╭─ Recorded data

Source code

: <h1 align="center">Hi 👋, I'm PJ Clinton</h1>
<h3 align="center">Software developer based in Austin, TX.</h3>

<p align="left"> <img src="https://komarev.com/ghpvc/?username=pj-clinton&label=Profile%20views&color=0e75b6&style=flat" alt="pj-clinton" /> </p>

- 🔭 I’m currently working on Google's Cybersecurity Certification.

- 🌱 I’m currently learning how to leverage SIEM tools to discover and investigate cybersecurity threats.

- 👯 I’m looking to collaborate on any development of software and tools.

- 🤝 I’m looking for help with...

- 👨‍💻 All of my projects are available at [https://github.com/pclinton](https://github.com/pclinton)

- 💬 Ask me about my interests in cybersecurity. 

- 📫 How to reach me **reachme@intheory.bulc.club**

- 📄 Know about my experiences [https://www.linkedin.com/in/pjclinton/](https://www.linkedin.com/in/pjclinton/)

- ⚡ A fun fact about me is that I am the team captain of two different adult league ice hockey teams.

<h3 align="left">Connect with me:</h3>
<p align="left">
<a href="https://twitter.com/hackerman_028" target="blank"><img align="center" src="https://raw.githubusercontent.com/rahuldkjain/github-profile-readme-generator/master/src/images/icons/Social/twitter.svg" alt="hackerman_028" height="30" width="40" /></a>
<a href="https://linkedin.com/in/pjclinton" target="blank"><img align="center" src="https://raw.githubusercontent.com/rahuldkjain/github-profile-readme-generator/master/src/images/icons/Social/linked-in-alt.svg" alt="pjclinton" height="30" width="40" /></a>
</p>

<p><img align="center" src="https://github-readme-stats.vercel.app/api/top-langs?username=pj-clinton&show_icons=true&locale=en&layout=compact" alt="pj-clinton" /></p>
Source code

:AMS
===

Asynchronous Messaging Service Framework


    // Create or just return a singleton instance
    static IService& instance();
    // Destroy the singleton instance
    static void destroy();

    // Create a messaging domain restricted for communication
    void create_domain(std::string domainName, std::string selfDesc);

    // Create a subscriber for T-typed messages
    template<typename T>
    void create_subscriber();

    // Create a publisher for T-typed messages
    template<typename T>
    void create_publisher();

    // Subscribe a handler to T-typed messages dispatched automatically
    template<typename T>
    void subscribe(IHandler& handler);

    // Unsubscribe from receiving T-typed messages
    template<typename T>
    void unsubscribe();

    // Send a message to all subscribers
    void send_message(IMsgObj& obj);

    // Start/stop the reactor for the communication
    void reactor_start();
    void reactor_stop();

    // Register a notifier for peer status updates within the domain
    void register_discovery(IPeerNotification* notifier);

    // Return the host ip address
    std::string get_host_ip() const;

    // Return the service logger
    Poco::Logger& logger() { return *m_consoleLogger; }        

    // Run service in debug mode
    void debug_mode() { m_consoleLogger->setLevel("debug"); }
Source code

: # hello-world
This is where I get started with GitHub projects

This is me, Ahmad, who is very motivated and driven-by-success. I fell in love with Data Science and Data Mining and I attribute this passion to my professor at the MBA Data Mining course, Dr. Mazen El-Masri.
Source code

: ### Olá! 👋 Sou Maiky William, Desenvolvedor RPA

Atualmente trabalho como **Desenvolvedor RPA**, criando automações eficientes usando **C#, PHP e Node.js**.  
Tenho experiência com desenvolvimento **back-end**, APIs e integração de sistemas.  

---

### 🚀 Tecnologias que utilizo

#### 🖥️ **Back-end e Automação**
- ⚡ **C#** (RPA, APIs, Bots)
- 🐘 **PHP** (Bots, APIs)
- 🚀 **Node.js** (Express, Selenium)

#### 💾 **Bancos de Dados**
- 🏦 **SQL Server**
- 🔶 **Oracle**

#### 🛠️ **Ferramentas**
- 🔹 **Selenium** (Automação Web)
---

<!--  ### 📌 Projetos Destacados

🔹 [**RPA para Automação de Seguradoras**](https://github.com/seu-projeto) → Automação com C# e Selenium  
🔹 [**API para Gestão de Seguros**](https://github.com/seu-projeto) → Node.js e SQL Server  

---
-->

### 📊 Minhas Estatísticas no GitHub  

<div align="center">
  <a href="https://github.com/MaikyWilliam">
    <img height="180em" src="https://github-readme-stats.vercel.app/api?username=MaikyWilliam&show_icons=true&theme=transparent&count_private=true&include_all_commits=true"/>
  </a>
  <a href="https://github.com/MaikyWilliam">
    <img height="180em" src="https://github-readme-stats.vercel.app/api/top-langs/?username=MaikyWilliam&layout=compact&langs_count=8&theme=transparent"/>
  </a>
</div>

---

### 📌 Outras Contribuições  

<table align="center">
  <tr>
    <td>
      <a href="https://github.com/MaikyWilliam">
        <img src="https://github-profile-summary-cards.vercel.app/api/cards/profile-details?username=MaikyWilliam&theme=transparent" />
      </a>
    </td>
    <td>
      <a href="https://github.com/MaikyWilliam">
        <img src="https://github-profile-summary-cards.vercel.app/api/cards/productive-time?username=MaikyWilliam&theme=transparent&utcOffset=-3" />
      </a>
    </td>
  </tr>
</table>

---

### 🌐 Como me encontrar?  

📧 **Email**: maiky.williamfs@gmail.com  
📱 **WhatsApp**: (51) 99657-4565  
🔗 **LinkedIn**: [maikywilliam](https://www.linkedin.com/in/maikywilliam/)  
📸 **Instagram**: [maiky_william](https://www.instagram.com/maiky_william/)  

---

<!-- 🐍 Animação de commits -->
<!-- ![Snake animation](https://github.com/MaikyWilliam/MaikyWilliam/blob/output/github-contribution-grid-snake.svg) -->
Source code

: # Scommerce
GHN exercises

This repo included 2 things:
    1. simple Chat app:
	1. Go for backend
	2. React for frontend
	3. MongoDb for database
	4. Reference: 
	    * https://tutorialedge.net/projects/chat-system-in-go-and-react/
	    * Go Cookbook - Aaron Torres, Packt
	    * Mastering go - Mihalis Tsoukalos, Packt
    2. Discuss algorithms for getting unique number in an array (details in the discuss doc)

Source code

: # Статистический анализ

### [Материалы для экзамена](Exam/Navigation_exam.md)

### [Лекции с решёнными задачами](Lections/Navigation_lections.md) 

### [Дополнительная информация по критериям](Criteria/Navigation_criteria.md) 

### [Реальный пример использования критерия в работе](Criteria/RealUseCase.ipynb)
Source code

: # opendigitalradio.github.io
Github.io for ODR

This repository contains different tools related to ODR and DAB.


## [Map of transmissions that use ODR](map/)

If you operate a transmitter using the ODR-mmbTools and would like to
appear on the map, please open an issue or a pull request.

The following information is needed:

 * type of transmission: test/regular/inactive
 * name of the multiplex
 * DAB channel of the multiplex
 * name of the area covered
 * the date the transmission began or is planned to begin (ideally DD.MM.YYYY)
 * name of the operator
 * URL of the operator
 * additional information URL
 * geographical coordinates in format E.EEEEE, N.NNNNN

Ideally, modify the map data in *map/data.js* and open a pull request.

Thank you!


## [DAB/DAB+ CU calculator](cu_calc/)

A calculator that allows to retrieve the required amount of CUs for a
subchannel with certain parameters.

╰─

Work required:
For each line of the listing that holds the word "Server", show that line.

Answer space:
- 🏦 **SQL Server**
🔹 [**API para Gestão de Seguros**](https://github.com/seu-projeto) → Node.js e SQL Server  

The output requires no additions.